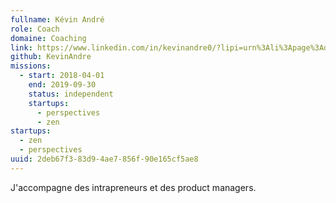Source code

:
 ```yaml
---
fullname: Kévin André
role: Coach
domaine: Coaching
link: https://www.linkedin.com/in/kevinandre0/?lipi=urn%3Ali%3Apage%3Ad_flagship3_feed%3B35Krptq%2BRqa2ajP7qa3gTg%3D%3D&licu=urn%3Ali%3Acontrol%3Ad_flagship3_feed-identity_profile_photo
github: KevinAndre
missions:
  - start: 2018-04-01
    end: 2019-09-30
    status: independent
    startups:
      - perspectives
      - zen
startups:
  - zen
  - perspectives
uuid: 2deb67f3-83d9-4ae7-856f-90e165cf5ae8
---
```

J'accompagne des intrapreneurs et des product managers.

--------

— About this task —
The data is to be printed again exactly, but without its pictures.

— Response to this exercise —
Source code

:
 ```yaml
---
fullname: Kévin André
role: Coach
domaine: Coaching
link: https://www.linkedin.com/in/kevinandre0/?lipi=urn%3Ali%3Apage%3Ad_flagship3_feed%3B35Krptq%2BRqa2ajP7qa3gTg%3D%3D&licu=urn%3Ali%3Acontrol%3Ad_flagship3_feed-identity_profile_photo
github: KevinAndre
missions:
  - start: 2018-04-01
    end: 2019-09-30
    status: independent
    startups:
      - perspectives
      - zen
startups:
  - zen
  - perspectives
uuid: 2deb67f3-83d9-4ae7-856f-90e165cf5ae8
---
```

J'accompagne des intrapreneurs et des product managers.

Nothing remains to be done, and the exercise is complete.